What do they display?
These extensions project out the centreline exactly five nautical miles from each threshold, with a label outlining the runway name. These are able to be displayed on any type of map.
Why is one runway green?
Airports that also feature a METAR station on the grounds, have the added bonus of highlighting the most into wind runway. Note, however that this is NOT necessarily the duty runway at an airport (controlled or otherwise). For operational reasons ATC or local traffic may use a different runway.
How come it only appears for some airports?
Not all airports in our NavData database contain encoded runway length/alignment information. Certified, Military and Registered airports, will generally have this data. Most ALAs, for example, don’t have the necessary information (however, there are a couple of exceptions for larger ALAs). In New Zealand, all known paved runways will display the extensions. Private airstrips will not display the extensions.
I’ve turned it on, but they still aren’t showing!
No worries, there are a couple of things to make sure you have in place:
Runway Centrelines is turned on (see above).

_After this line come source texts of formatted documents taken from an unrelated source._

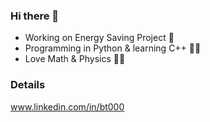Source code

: ### Hi there 👋
- Working on Energy Saving Project 🔋
- Programming in Python & learning C++ 👨‍💻
- Love Math & Physics ✍🏻

### Details
www.linkedin.com/in/bt000
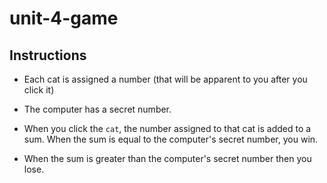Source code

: # unit-4-game



## Instructions

* Each cat is assigned a number (that will be apparent to you after you click it)

* The computer has a secret number.

* When you click the `cat`, the number assigned to that cat is added to a sum. When the sum is equal to the computer's secret number, you win.

* When the sum is greater than the computer's secret number then you lose.
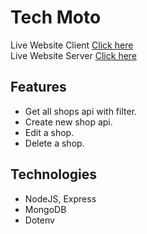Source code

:# Tech Moto

Live Website Client [Click here](https://shop-list-eb6b5.web.app/) <br />
Live Website Server [Click here](https://shop-list-9.herokuapp.com/)


## Features

* Get all shops api with filter.
* Create new shop api.
* Edit a shop.
* Delete a shop.



## Technologies

* NodeJS, Express
* MongoDB
* Dotenv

You have a flight plan open and it contains one or more airports.
The airport you’re looking at is designated as either a takeoff or landing point – runways for intermediate turning point airports (i.e. that you overfly) will not be displayed.
The airport has the necessary data (i.e. is a Certified, Military or Registered airport)
So, turn them on for your next flight plan. They’re great for building a mental picture of what the traffic pattern may look like when you arrive at an airport!